■ Data records ■
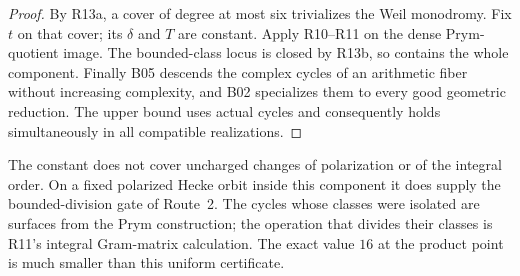 \begin{proof}
By R13a, a cover of degree at most six trivializes the Weil monodromy.
Fix $t$ on that cover; its $\delta$ and $T$ are constant. Apply R10--R11
on the dense Prym-quotient image. The bounded-class locus is closed by
R13b, so contains the whole component. Finally B05 descends the complex
cycles of an arithmetic fiber without increasing complexity, and B02
specializes them to every good geometric reduction. The upper bound
uses actual cycles and consequently holds simultaneously in all
compatible realizations.
\end{proof}

The constant does not cover uncharged changes of polarization or of
the integral order. On a fixed polarized Hecke orbit inside this
component it does supply the bounded-division gate of Route~2. The
cycles whose classes were isolated are surfaces from the Prym
construction; the operation that divides their classes is R11's
integral Gram-matrix calculation. The exact value $16$ at the product
point is much smaller than this uniform certificate.
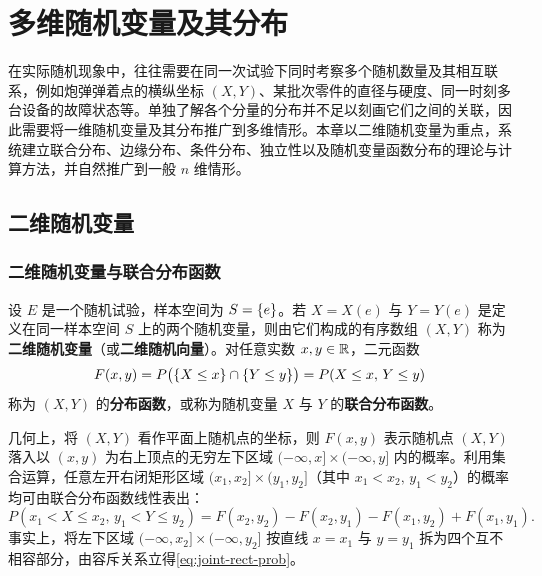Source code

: %
%

\chapter{多维随机变量及其分布}
\label{ch:multivariate}

在实际随机现象中，往往需要在同一次试验下同时考察多个随机数量及其相互联系，例如炮弹弹着点的横纵坐标 $(X,Y)$、某批次零件的直径与硬度、同一时刻多台设备的故障状态等。单独了解各个分量的分布并不足以刻画它们之间的关联，因此需要将一维随机变量及其分布推广到多维情形。本章以二维随机变量为重点，系统建立联合分布、边缘分布、条件分布、独立性以及随机变量函数分布的理论与计算方法，并自然推广到一般 $n$ 维情形。

\section{二维随机变量}
\label{sec:joint-distribution}

\subsection{二维随机变量与联合分布函数}

\begin{definition}[二维随机变量与联合分布函数]
\label{def:joint-cdf}
设 $E$ 是一个随机试验，样本空间为 $S=\{e\}$。若 $X=X(e)$ 与 $Y=Y(e)$ 是定义在同一样本空间 $S$ 上的两个随机变量，则由它们构成的有序数组 $(X,Y)$ 称为\textbf{二维随机变量}（或\textbf{二维随机向量}）。对任意实数 $x,y\in\mathbb{R}$，二元函数
\begin{equation}
  F(x,y)=P\bigl(\{X\le x\}\cap\{Y\le y\}\bigr)=P(X\le x,\,Y\le y)
  \label{eq:joint-cdf}
\end{equation}
称为 $(X,Y)$ 的\textbf{分布函数}，或称为随机变量 $X$ 与 $Y$ 的\textbf{联合分布函数}。
\end{definition}

几何上，将 $(X,Y)$ 看作平面上随机点的坐标，则 $F(x,y)$ 表示随机点 $(X,Y)$ 落入以 $(x,y)$ 为右上顶点的无穷左下区域 $(-\infty,x]\times(-\infty,y]$ 内的概率。利用集合运算，任意左开右闭矩形区域 $(x_1,x_2]\times(y_1,y_2]$（其中 $x_1<x_2,\,y_1<y_2$）的概率均可由联合分布函数线性表出：
\begin{equation}
  P(x_1<X\le x_2,\,y_1<Y\le y_2)
  =F(x_2,y_2)-F(x_2,y_1)-F(x_1,y_2)+F(x_1,y_1).
  \label{eq:joint-rect-prob}
\end{equation}
事实上，将左下区域 $(-\infty,x_2]\times(-\infty,y_2]$ 按直线 $x=x_1$ 与 $y=y_1$ 拆为四个互不相容部分，由容斥关系立得\eqref{eq:joint-rect-prob}。

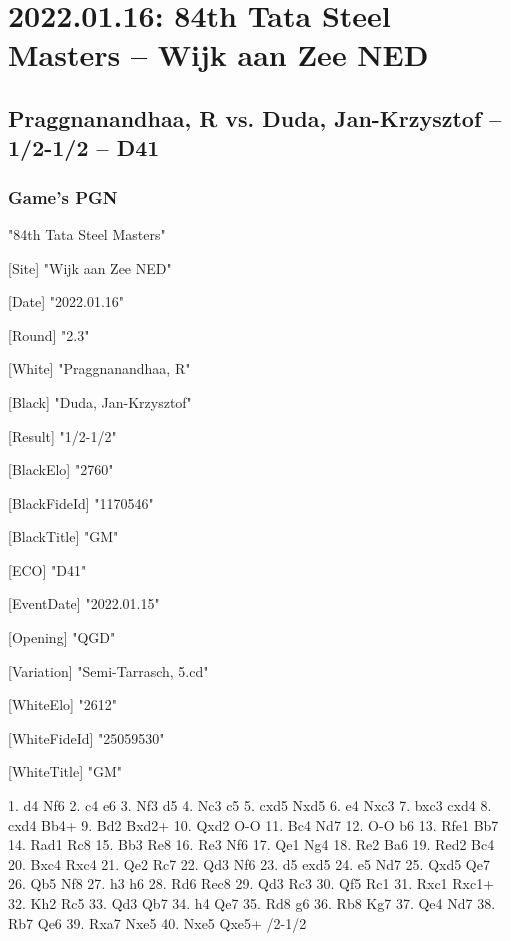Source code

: \documentclass[9pt]{extarticle}
\begin{document}
\section*{2022.01.16: 84th Tata Steel Masters -- Wijk aan Zee NED}

\subsection*{Praggnanandhaa, R vs. Duda, Jan-Krzysztof -- 1/2-1/2 -- D41}
\subsubsection*{Game's PGN}
\begin{flushleft}
[Event] "84th Tata Steel Masters"

[Site] "Wijk aan Zee NED"

[Date] "2022.01.16"

[Round] "2.3"

[White] "Praggnanandhaa, R"

[Black] "Duda, Jan-Krzysztof"

[Result] "1/2-1/2"

[BlackElo] "2760"

[BlackFideId] "1170546"

[BlackTitle] "GM"

[ECO] "D41"

[EventDate] "2022.01.15"

[Opening] "QGD"

[Variation] "Semi-Tarrasch, 5.cd"

[WhiteElo] "2612"

[WhiteFideId] "25059530"

[WhiteTitle] "GM"

\end{flushleft}
\begin{flushleft}
1. d4 Nf6 2. c4 e6 3. Nf3 d5 4. Nc3 c5 5. cxd5 Nxd5 6. e4 Nxc3 7. bxc3 cxd4 8. cxd4 Bb4+ 9. Bd2 Bxd2+ 10. Qxd2 O-O 11. Bc4 Nd7 12. O-O b6 13. Rfe1 Bb7 14. Rad1 Rc8 15. Bb3 Re8 16. Re3 Nf6 17. Qe1 Ng4 18. Re2 Ba6 19. Red2 Bc4 20. Bxc4 Rxc4 21. Qe2 Rc7 22. Qd3 Nf6 23. d5 exd5 24. e5 Nd7 25. Qxd5 Qe7 26. Qb5 Nf8 27. h3 h6 28. Rd6 Rec8 29. Qd3 Rc3 30. Qf5 Rc1 31. Rxc1 Rxc1+ 32. Kh2 Rc5 33. Qd3 Qb7 34. h4 Qe7 35. Rd8 g6 36. Rb8 Kg7 37. Qe4 Nd7 38. Rb7 Qe6 39. Rxa7 Nxe5 40. Nxe5 Qxe5+ \quad  {}/2-1/2
\end{flushleft}
\parindent 0mm
\end{document}
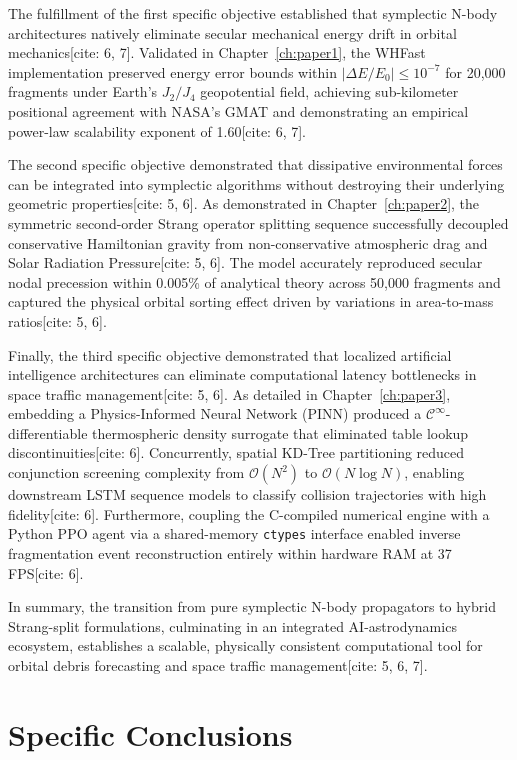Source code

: \documentclass[12pt,letterpaper,twoside]{book}
\begin{document}
The fulfillment of the first specific objective established that symplectic N-body architectures natively eliminate secular mechanical energy drift in orbital mechanics[cite: 6, 7]. Validated in Chapter~\ref{ch:paper1}, the WHFast implementation preserved energy error bounds within $\vert{}\Delta E/E_0\vert{} \le 10^{-7}$ for 20,000 fragments under Earth's $J_2/J_4$ geopotential field, achieving sub-kilometer positional agreement with NASA's GMAT and demonstrating an empirical power-law scalability exponent of 1.60[cite: 6, 7].

The second specific objective demonstrated that dissipative environmental forces can be integrated into symplectic algorithms without destroying their underlying geometric properties[cite: 5, 6]. As demonstrated in Chapter~\ref{ch:paper2}, the symmetric second-order Strang operator splitting sequence successfully decoupled conservative Hamiltonian gravity from non-conservative atmospheric drag and Solar Radiation Pressure[cite: 5, 6]. The model accurately reproduced secular nodal precession within 0.005\% of analytical theory across 50,000 fragments and captured the physical orbital sorting effect driven by variations in area-to-mass ratios[cite: 5, 6].

Finally, the third specific objective demonstrated that localized artificial intelligence architectures can eliminate computational latency bottlenecks in space traffic management[cite: 5, 6]. As detailed in Chapter~\ref{ch:paper3}, embedding a Physics-Informed Neural Network (PINN) produced a $\mathcal{C}^\infty$-differentiable thermospheric density surrogate that eliminated table lookup discontinuities[cite: 6]. Concurrently, spatial KD-Tree partitioning reduced conjunction screening complexity from $\mathcal{O}(N^2)$ to $\mathcal{O}(N \log N)$, enabling downstream LSTM sequence models to classify collision trajectories with high fidelity[cite: 6]. Furthermore, coupling the C-compiled numerical engine with a Python PPO agent via a shared-memory \texttt{ctypes} interface enabled inverse fragmentation event reconstruction entirely within hardware RAM at 37 FPS[cite: 6].

In summary, the transition from pure symplectic N-body propagators to hybrid Strang-split formulations, culminating in an integrated AI-astrodynamics ecosystem, establishes a scalable, physically consistent computational tool for orbital debris forecasting and space traffic management[cite: 5, 6, 7].

\section{Specific Conclusions}
\end{document}
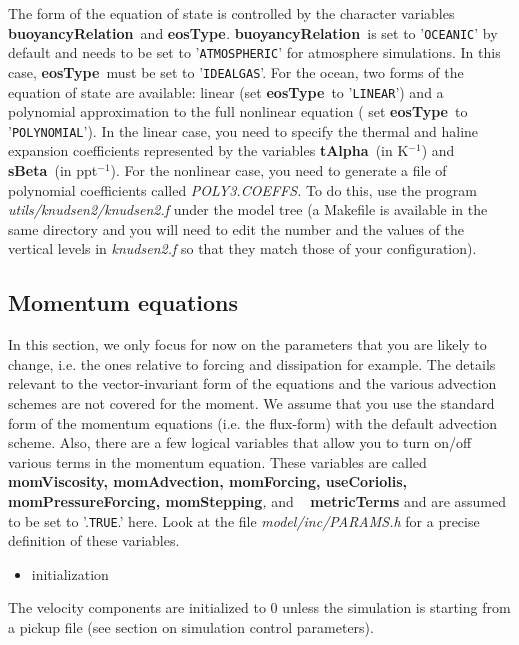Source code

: The form of the equation of state is controlled by the character variables 
\textbf{buoyancyRelation}\textit{\ }and \textbf{eosType}\textit{. }\textbf{%
buoyancyRelation}\textit{\ }is set to '\texttt{OCEANIC}' by default and
needs to be set to '\texttt{ATMOSPHERIC}' for atmosphere simulations. In
this case, \textbf{eosType}\textit{\ }must be set to '\texttt{IDEALGAS}'.
For the ocean, two forms of the equation of state are available: linear (set 
\textbf{eosType}\textit{\ }to '\texttt{LINEAR}') and a polynomial
approximation to the full nonlinear equation ( set \textbf{eosType}\textit{\ 
}to '\texttt{POLYNOMIAL}'). In the linear case, you need to specify the
thermal and haline expansion coefficients represented by the variables 
\textbf{tAlpha}\textit{\ }(in K$^{-1}$) and \textbf{sBeta}\textit{\ }(in ppt$%
^{-1}$). For the nonlinear case, you need to generate a file of polynomial
coefficients called \textit{POLY3.COEFFS. }To do this, use the program 
\textit{utils/knudsen2/knudsen2.f }under the model tree (a Makefile is
available in the same directory and you will need to edit the number and the
values of the vertical levels in \textit{knudsen2.f }so that they match
those of your configuration). \textit{\ }

\subsection{Momentum equations}

In this section, we only focus for now on the parameters that you are likely
to change, i.e. the ones relative to forcing and dissipation for example.
The details relevant to the vector-invariant form of the equations and the
various advection schemes are not covered for the moment. We assume that you
use the standard form of the momentum equations (i.e. the flux-form) with
the default advection scheme. Also, there are a few logical variables that
allow you to turn on/off various terms in the momentum equation. These
variables are called \textbf{momViscosity, momAdvection, momForcing,
useCoriolis, momPressureForcing, momStepping}\textit{, }and \textit{\ }%
\textbf{metricTerms }and are assumed to be set to '.\texttt{TRUE}.' here.
Look at the file \textit{model/inc/PARAMS.h }for a precise definition of
these variables.

\begin{itemize}
\item initialization
\end{itemize}

The velocity components are initialized to 0 unless the simulation is
starting from a pickup file (see section on simulation control parameters).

■ TASK REQUIREMENTS ■
Your answer should be a single number: the count of lines in these records that hold the string "Praggnanandhaa".

■ WRITTEN REPLY ■
2